Karen Borca

Bio

Karen Borca is one of the first Bassoonists who has made a mark using the bassoon as a front line instrument in Avant-Garde Jazz and Free Jazz.  

Borca studied music at the University of Wisconsin with John Barrows and Arthur Weisberg, graduating in 1971. While at the University of Wisconsin, she met Cecil Taylor, who taught at the university during the 1969/1971 academic years. Borca studied with Taylor, played in his big bands, ensembles, and the Cecil Taylor Unit, and was his assistant while he worked in the Black Music Program at Antioch College in Yellow Springs, Ohio. She was an assistant to Taylor’s longtime collaborator, saxophonist Jimmy Lyons, while he was artist-in-residence at Bennington College in Bennington, Vermont in 1974. Borca married  Mr Lyons and played with his ensemble until he died in 1986.

​Her bands have played The Berlin Jazz Festival, Taklos Festival in Switzerland, Jazz Happening in Finland, The Vision Festivals in USA and many other concerts, clubs and venues. Her Quartet and 10 peice ensemble “Tentet” played in the Newport Jazz Salute to Women in Jazz Festivals-New York in ’78 & ’79. She was a representative of the US as a member of Canaille, an international group of women composers, which played at the Gulhbenkian Art Center in Lisbon, Potugal in 1990.

She has played and recorded with some of the most important pioneers of Avant-Garde Jazz and Free Jazz including Cecil Taylor, both as a member of his large ensembles and Unit from ’70-’89, Jimmy Lyons, for 12 years , Bill Dixon, Andrew Cyrille, William Parker, Paul Murphy and more.

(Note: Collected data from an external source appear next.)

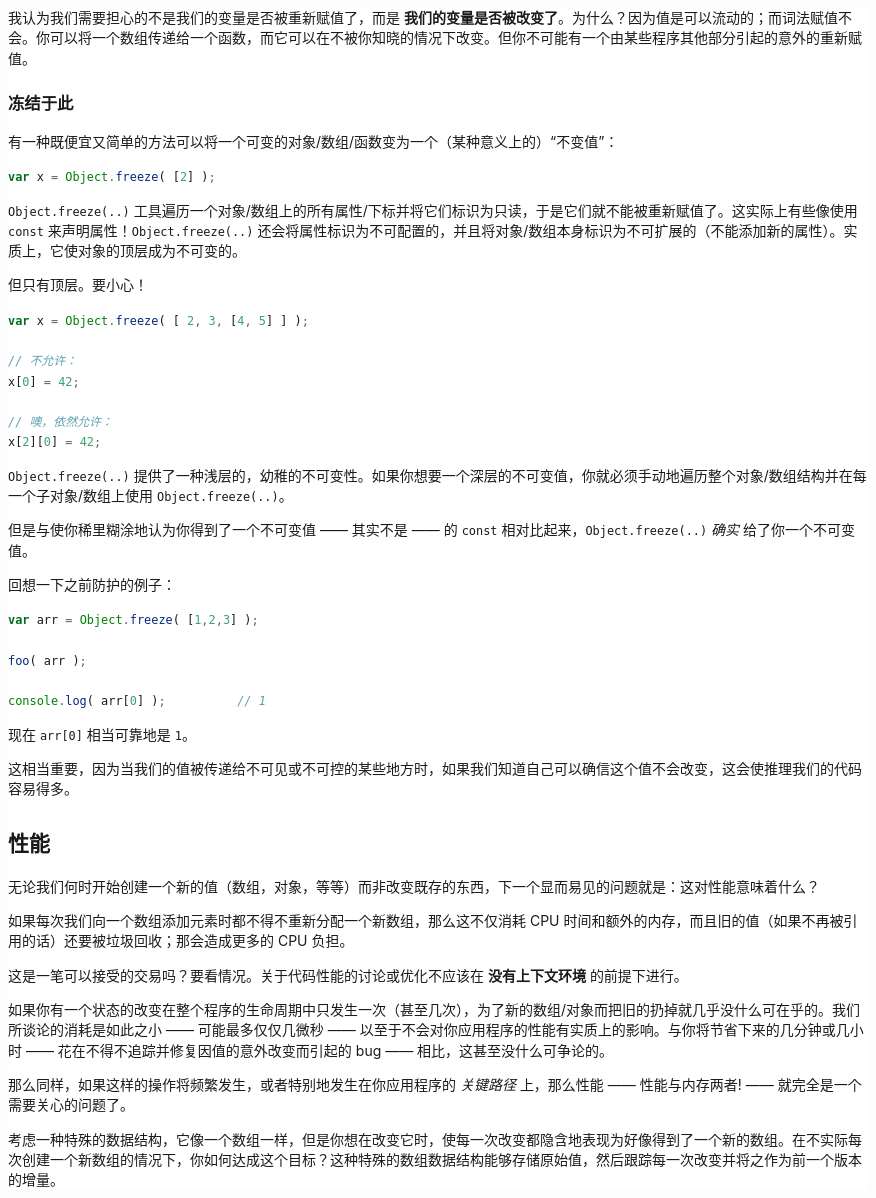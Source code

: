 我认为我们需要担心的不是我们的变量是否被重新赋值了，而是 **我们的变量是否被改变了**。为什么？因为值是可以流动的；而词法赋值不会。你可以将一个数组传递给一个函数，而它可以在不被你知晓的情况下改变。但你不可能有一个由某些程序其他部分引起的意外的重新赋值。

### 冻结于此

有一种既便宜又简单的方法可以将一个可变的对象/数组/函数变为一个（某种意义上的）“不变值”：

```js
var x = Object.freeze( [2] );
```

`Object.freeze(..)` 工具遍历一个对象/数组上的所有属性/下标并将它们标识为只读，于是它们就不能被重新赋值了。这实际上有些像使用 `const` 来声明属性！`Object.freeze(..)` 还会将属性标识为不可配置的，并且将对象/数组本身标识为不可扩展的（不能添加新的属性）。实质上，它使对象的顶层成为不可变的。

但只有顶层。要小心！

```js
var x = Object.freeze( [ 2, 3, [4, 5] ] );

// 不允许：
x[0] = 42;

// 噢，依然允许：
x[2][0] = 42;
```

`Object.freeze(..)` 提供了一种浅层的，幼稚的不可变性。如果你想要一个深层的不可变值，你就必须手动地遍历整个对象/数组结构并在每一个子对象/数组上使用 `Object.freeze(..)`。

但是与使你稀里糊涂地认为你得到了一个不可变值 —— 其实不是 —— 的 `const` 相对比起来，`Object.freeze(..)` *确实* 给了你一个不可变值。

回想一下之前防护的例子：

```js
var arr = Object.freeze( [1,2,3] );

foo( arr );

console.log( arr[0] );          // 1
```

现在 `arr[0]` 相当可靠地是 `1`。

这相当重要，因为当我们的值被传递给不可见或不可控的某些地方时，如果我们知道自己可以确信这个值不会改变，这会使推理我们的代码容易得多。

## 性能

无论我们何时开始创建一个新的值（数组，对象，等等）而非改变既存的东西，下一个显而易见的问题就是：这对性能意味着什么？

如果每次我们向一个数组添加元素时都不得不重新分配一个新数组，那么这不仅消耗 CPU 时间和额外的内存，而且旧的值（如果不再被引用的话）还要被垃圾回收；那会造成更多的 CPU 负担。

这是一笔可以接受的交易吗？要看情况。关于代码性能的讨论或优化不应该在 **没有上下文环境** 的前提下进行。

如果你有一个状态的改变在整个程序的生命周期中只发生一次（甚至几次），为了新的数组/对象而把旧的扔掉就几乎没什么可在乎的。我们所谈论的消耗是如此之小 —— 可能最多仅仅几微秒 —— 以至于不会对你应用程序的性能有实质上的影响。与你将节省下来的几分钟或几小时 —— 花在不得不追踪并修复因值的意外改变而引起的 bug —— 相比，这甚至没什么可争论的。

那么同样，如果这样的操作将频繁发生，或者特别地发生在你应用程序的 *关键路径* 上，那么性能 —— 性能与内存两者! —— 就完全是一个需要关心的问题了。

考虑一种特殊的数据结构，它像一个数组一样，但是你想在改变它时，使每一次改变都隐含地表现为好像得到了一个新的数组。在不实际每次创建一个新数组的情况下，你如何达成这个目标？这种特殊的数组数据结构能够存储原始值，然后跟踪每一次改变并将之作为前一个版本的增量。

She was an Artist-in-Residence at the Jyderup Accordeontrat in Denmark in Oct of 2016.

 On Oct.5, 2019 she performed her compositions/improvisations with her band, the Karen Borca Quartet at Jazz at Atlas in Newburgh, N.Y..  Also on Oct. 24th & 26th 2019, Karen Borca arranged and orchestrated the music of Cecil Taylor for the Karen Borca Big Band.  She rehearsed the group and conducted a performance of Mr Taylor’s music with that group for the conference Unit Structures-The Art of Cecil Taylor in New York City.